### Activity
The answer should contain all of the records below, each one copied word for word.

##########

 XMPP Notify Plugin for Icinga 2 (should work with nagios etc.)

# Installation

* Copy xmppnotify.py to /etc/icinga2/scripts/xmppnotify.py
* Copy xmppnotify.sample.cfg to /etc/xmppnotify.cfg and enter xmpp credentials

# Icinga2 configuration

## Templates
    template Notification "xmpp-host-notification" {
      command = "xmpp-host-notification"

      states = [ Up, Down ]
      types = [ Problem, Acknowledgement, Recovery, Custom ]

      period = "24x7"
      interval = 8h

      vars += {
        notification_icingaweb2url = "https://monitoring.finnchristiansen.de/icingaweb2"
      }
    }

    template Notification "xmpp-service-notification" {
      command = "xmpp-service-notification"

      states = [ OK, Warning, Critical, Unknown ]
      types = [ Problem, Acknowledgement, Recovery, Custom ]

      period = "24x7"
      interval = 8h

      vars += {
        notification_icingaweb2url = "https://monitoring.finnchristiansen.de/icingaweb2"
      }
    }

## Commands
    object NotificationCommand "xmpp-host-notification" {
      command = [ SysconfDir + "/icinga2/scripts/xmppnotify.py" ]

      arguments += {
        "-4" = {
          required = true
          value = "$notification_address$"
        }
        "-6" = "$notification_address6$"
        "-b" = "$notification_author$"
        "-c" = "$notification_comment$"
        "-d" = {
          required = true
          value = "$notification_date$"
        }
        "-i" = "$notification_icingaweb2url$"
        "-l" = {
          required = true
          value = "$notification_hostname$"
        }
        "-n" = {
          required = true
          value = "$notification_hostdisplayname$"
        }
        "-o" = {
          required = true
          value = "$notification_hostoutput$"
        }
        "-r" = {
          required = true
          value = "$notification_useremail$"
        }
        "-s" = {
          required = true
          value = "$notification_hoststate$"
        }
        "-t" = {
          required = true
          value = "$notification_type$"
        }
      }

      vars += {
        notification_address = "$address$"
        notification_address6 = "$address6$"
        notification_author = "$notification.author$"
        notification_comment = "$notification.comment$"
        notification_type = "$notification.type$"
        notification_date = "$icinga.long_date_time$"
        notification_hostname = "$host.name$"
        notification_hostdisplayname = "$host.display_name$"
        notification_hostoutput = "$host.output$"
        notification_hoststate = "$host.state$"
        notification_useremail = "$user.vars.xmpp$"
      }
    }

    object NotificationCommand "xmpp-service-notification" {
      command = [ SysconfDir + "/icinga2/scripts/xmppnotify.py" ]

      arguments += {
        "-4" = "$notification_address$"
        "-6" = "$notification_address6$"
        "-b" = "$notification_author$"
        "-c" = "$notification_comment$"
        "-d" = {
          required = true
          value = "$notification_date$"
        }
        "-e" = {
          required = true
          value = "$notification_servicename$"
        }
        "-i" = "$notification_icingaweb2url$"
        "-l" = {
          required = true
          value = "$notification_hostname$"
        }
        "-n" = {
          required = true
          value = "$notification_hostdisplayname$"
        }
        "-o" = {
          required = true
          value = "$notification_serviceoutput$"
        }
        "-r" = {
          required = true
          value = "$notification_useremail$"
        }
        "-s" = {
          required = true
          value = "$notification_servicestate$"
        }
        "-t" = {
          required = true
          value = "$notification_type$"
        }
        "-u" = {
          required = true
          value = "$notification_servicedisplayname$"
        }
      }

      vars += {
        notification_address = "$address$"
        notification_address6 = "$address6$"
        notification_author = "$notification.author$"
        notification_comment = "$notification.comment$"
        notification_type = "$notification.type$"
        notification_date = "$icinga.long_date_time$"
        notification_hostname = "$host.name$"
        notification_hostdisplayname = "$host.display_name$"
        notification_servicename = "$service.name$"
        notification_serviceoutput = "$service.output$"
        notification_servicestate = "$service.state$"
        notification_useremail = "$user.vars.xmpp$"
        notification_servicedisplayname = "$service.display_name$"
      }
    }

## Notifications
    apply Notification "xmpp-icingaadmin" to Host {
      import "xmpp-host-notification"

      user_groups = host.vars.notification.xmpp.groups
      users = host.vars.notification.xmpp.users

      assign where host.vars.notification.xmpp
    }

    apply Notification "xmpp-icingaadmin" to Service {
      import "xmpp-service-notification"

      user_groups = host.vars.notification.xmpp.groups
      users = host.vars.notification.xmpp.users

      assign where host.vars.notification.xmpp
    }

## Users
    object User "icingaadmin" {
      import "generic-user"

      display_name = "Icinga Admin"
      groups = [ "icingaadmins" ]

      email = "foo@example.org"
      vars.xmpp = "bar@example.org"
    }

##########

### Answer for the task
 XMPP Notify Plugin for Icinga 2 (should work with nagios etc.)

# Installation

* Copy xmppnotify.py to /etc/icinga2/scripts/xmppnotify.py
* Copy xmppnotify.sample.cfg to /etc/xmppnotify.cfg and enter xmpp credentials

# Icinga2 configuration

## Templates
    template Notification "xmpp-host-notification" {
      command = "xmpp-host-notification"

      states = [ Up, Down ]
      types = [ Problem, Acknowledgement, Recovery, Custom ]

      period = "24x7"
      interval = 8h

      vars += {
        notification_icingaweb2url = "https://monitoring.finnchristiansen.de/icingaweb2"
      }
    }

    template Notification "xmpp-service-notification" {
      command = "xmpp-service-notification"

      states = [ OK, Warning, Critical, Unknown ]
      types = [ Problem, Acknowledgement, Recovery, Custom ]

      period = "24x7"
      interval = 8h

      vars += {
        notification_icingaweb2url = "https://monitoring.finnchristiansen.de/icingaweb2"
      }
    }

## Commands
    object NotificationCommand "xmpp-host-notification" {
      command = [ SysconfDir + "/icinga2/scripts/xmppnotify.py" ]

      arguments += {
        "-4" = {
          required = true
          value = "$notification_address$"
        }
        "-6" = "$notification_address6$"
        "-b" = "$notification_author$"
        "-c" = "$notification_comment$"
        "-d" = {
          required = true
          value = "$notification_date$"
        }
        "-i" = "$notification_icingaweb2url$"
        "-l" = {
          required = true
          value = "$notification_hostname$"
        }
        "-n" = {
          required = true
          value = "$notification_hostdisplayname$"
        }
        "-o" = {
          required = true
          value = "$notification_hostoutput$"
        }
        "-r" = {
          required = true
          value = "$notification_useremail$"
        }
        "-s" = {
          required = true
          value = "$notification_hoststate$"
        }
        "-t" = {
          required = true
          value = "$notification_type$"
        }
      }

      vars += {
        notification_address = "$address$"
        notification_address6 = "$address6$"
        notification_author = "$notification.author$"
        notification_comment = "$notification.comment$"
        notification_type = "$notification.type$"
        notification_date = "$icinga.long_date_time$"
        notification_hostname = "$host.name$"
        notification_hostdisplayname = "$host.display_name$"
        notification_hostoutput = "$host.output$"
        notification_hoststate = "$host.state$"
        notification_useremail = "$user.vars.xmpp$"
      }
    }

    object NotificationCommand "xmpp-service-notification" {
      command = [ SysconfDir + "/icinga2/scripts/xmppnotify.py" ]

      arguments += {
        "-4" = "$notification_address$"
        "-6" = "$notification_address6$"
        "-b" = "$notification_author$"
        "-c" = "$notification_comment$"
        "-d" = {
          required = true
          value = "$notification_date$"
        }
        "-e" = {
          required = true
          value = "$notification_servicename$"
        }
        "-i" = "$notification_icingaweb2url$"
        "-l" = {
          required = true
          value = "$notification_hostname$"
        }
        "-n" = {
          required = true
          value = "$notification_hostdisplayname$"
        }
        "-o" = {
          required = true
          value = "$notification_serviceoutput$"
        }
        "-r" = {
          required = true
          value = "$notification_useremail$"
        }
        "-s" = {
          required = true
          value = "$notification_servicestate$"
        }
        "-t" = {
          required = true
          value = "$notification_type$"
        }
        "-u" = {
          required = true
          value = "$notification_servicedisplayname$"
        }
      }

      vars += {
        notification_address = "$address$"
        notification_address6 = "$address6$"
        notification_author = "$notification.author$"
        notification_comment = "$notification.comment$"
        notification_type = "$notification.type$"
        notification_date = "$icinga.long_date_time$"
        notification_hostname = "$host.name$"
        notification_hostdisplayname = "$host.display_name$"
        notification_servicename = "$service.name$"
        notification_serviceoutput = "$service.output$"
        notification_servicestate = "$service.state$"
        notification_useremail = "$user.vars.xmpp$"
        notification_servicedisplayname = "$service.display_name$"
      }
    }

## Notifications
    apply Notification "xmpp-icingaadmin" to Host {
      import "xmpp-host-notification"

      user_groups = host.vars.notification.xmpp.groups
      users = host.vars.notification.xmpp.users

      assign where host.vars.notification.xmpp
    }

    apply Notification "xmpp-icingaadmin" to Service {
      import "xmpp-service-notification"

      user_groups = host.vars.notification.xmpp.groups
      users = host.vars.notification.xmpp.users

      assign where host.vars.notification.xmpp
    }

## Users
    object User "icingaadmin" {
      import "generic-user"

      display_name = "Icinga Admin"
      groups = [ "icingaadmins" ]

      email = "foo@example.org"
      vars.xmpp = "bar@example.org"
    }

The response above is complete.